# What the exercise asks
Beginning with the line that holds "Türkçe metinlerde konu", set down each line of the data below through the very last, exactly as given, and nothing beyond that.

[Records for processing — start]

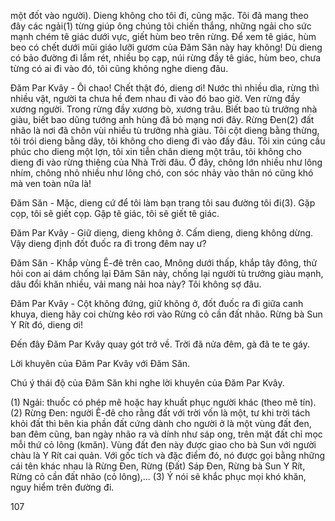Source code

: một đốt vào người). Dieng không cho tôi đi, cũng mặc. Tôi đã mang theo đây
các ngải(1) từng giúp ông chúng tôi chiến thắng, những ngải cho sức mạnh chém tê giác
dưới vực, giết hùm beo trên rừng. Để xem tê giác, hùm beo có chết dưới mũi giáo lưỡi
gươm của Đăm Săn này hay không! Dù dieng có bảo đường đi lắm rét, nhiều bọ cạp,
núi rừng đầy tê giác, hùm beo, chưa từng có ai đi vào đó, tôi cũng không nghe dieng
đâu.

Đăm Par Kvây - Ôi chao! Chết thật đó, dieng ơi! Nước thì nhiều dìa, rừng thì nhiều vật, người ta chưa hề đem nhau đi vào đó bao giờ. Ven rừng đầy xương người. Trong rừng đầy xương bò, xương trâu. Biết bao tù trưởng nhà giàu, biết bao dũng tướng anh hùng đã bỏ mạng nơi đây. Rừng Đen(2) đất nhão là nơi đã chôn vùi nhiều tù trưởng nhà giàu. Tôi cột dieng bằng thừng, tôi trói dieng bằng dây, tôi không cho dieng đi vào đấy đâu. Tôi xin cúng cầu phúc cho dieng một lợn, tôi xin tiễn chân dieng một trâu, tôi không cho dieng đi vào rừng thiêng của Nhà Trời đâu. Ở đây, chông lớn nhiều như lông nhím, chông nhỏ nhiều như lông chó, con sóc nhảy vào thân nó cũng khó mà ven toàn nữa là!

Đăm Săn - Mặc, dieng cứ để tôi làm bạn trang tôi sau đường tôi đi(3). Gặp cọp, tôi sẽ giết cọp. Gặp tê giác, tôi sẽ giết tê giác.

Đăm Par Kvây - Giữ dieng, dieng không ở. Cấm dieng, dieng không dừng. Vậy dieng định đốt đuốc ra đi trong đêm nay ư?

Đăm Săn - Khắp vùng Ê-đê trên cao, Mnông dưới thấp, khắp tây đông, thử hỏi con ai dám chống lại Đăm Săn này, chống lại người tù trưởng giàu mạnh, dâu đổi khăn nhiều, vải mang nải hoa này? Tôi không sợ đâu.

Đăm Par Kvây - Cột không đứng, giữ không ở, đốt đuốc ra đi giữa canh khuya, dieng hãy coi chừng kẻo rơi vào Rừng cỏ cần đất nhão. Rừng bà Sun Y Rít đó, dieng ơi!

Đến đây Đăm Par Kvây quay gót trở về. Trời đã nửa đêm, gà đã te te gáy.

Lời khuyên của Đăm Par Kvây với Đăm Săn.

Chú ý thái độ của Đăm Săn khi nghe lời khuyên của Đăm Par Kvây.

(1) Ngải: thuốc có phép mê hoặc hay khuất phục người khác (theo mê tín).
(2) Rừng Đen: người Ê-đê cho rằng đất với trời vốn là một, tư khi trời tách khỏi đất thì bên kia phần đất cứng dành cho người ở là một vùng đất đen, ban đêm cũng, ban ngày nhão ra và dính như sáp ong, trên mặt đất chỉ mọc mỗi thứ cỏ lông (kmăn). Vùng đất đen này được giao cho bà Sun với người chàu là Y Rít cai quản. Với gốc tích và đặc điểm đó, nó được gọi bằng những cái tên khác nhau là Rừng Đen, Rừng (Đất) Sáp Đen, Rừng bà Sun Y Rít, Rừng cỏ cần đất nhão (cỏ lông),...
(3) Ý nói sẽ khắc phục mọi khó khăn, nguy hiểm trên đường đi.

107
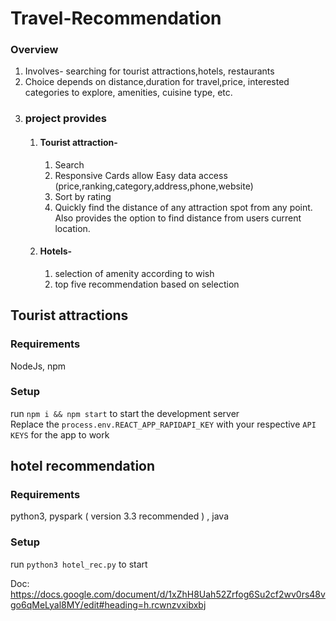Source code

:# Travel-Recommendation

### Overview
1) Involves- searching for tourist attractions,hotels, restaurants
2) Choice depends on distance,duration for travel,price, interested categories to explore, amenities, cuisine type, etc.
3) ### project provides
   1) #### Tourist attraction-
      1) Search
      2) Responsive Cards  allow Easy data access (price,ranking,category,address,phone,website)
      3) Sort by rating
      4) Quickly find the distance of any attraction spot from any point. Also provides the option to find distance from users current location.
   2) #### Hotels-
      1) selection of amenity according to wish
      2) top five recommendation based on selection

## Tourist attractions
### Requirements
NodeJs, npm

### Setup
run `npm i && npm start` to start the development server <br>
Replace the `process.env.REACT_APP_RAPIDAPI_KEY` with your respective `API KEYS` for the app to work 

## hotel recommendation
### Requirements
python3, pyspark ( version 3.3 recommended ) , java

### Setup
run `python3 hotel_rec.py` to start <br>


Doc: https://docs.google.com/document/d/1xZhH8Uah52Zrfog6Su2cf2wv0rs48vgo6qMeLyal8MY/edit#heading=h.rcwnzvxibxbj
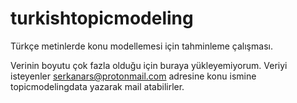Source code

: # turkishtopicmodeling
Türkçe metinlerde konu modellemesi için tahminleme çalışması.

Verinin boyutu çok fazla olduğu için buraya yükleyemiyorum. Veriyi isteyenler serkanars@protonmail.com adresine konu ismine topicmodelingdata yazarak mail atabilirler.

[Records for processing — finish]

# Result for this exercise
Türkçe metinlerde konu modellemesi için tahminleme çalışması.

Verinin boyutu çok fazla olduğu için buraya yükleyemiyorum. Veriyi isteyenler serkanars@protonmail.com adresine konu ismine topicmodelingdata yazarak mail atabilirler.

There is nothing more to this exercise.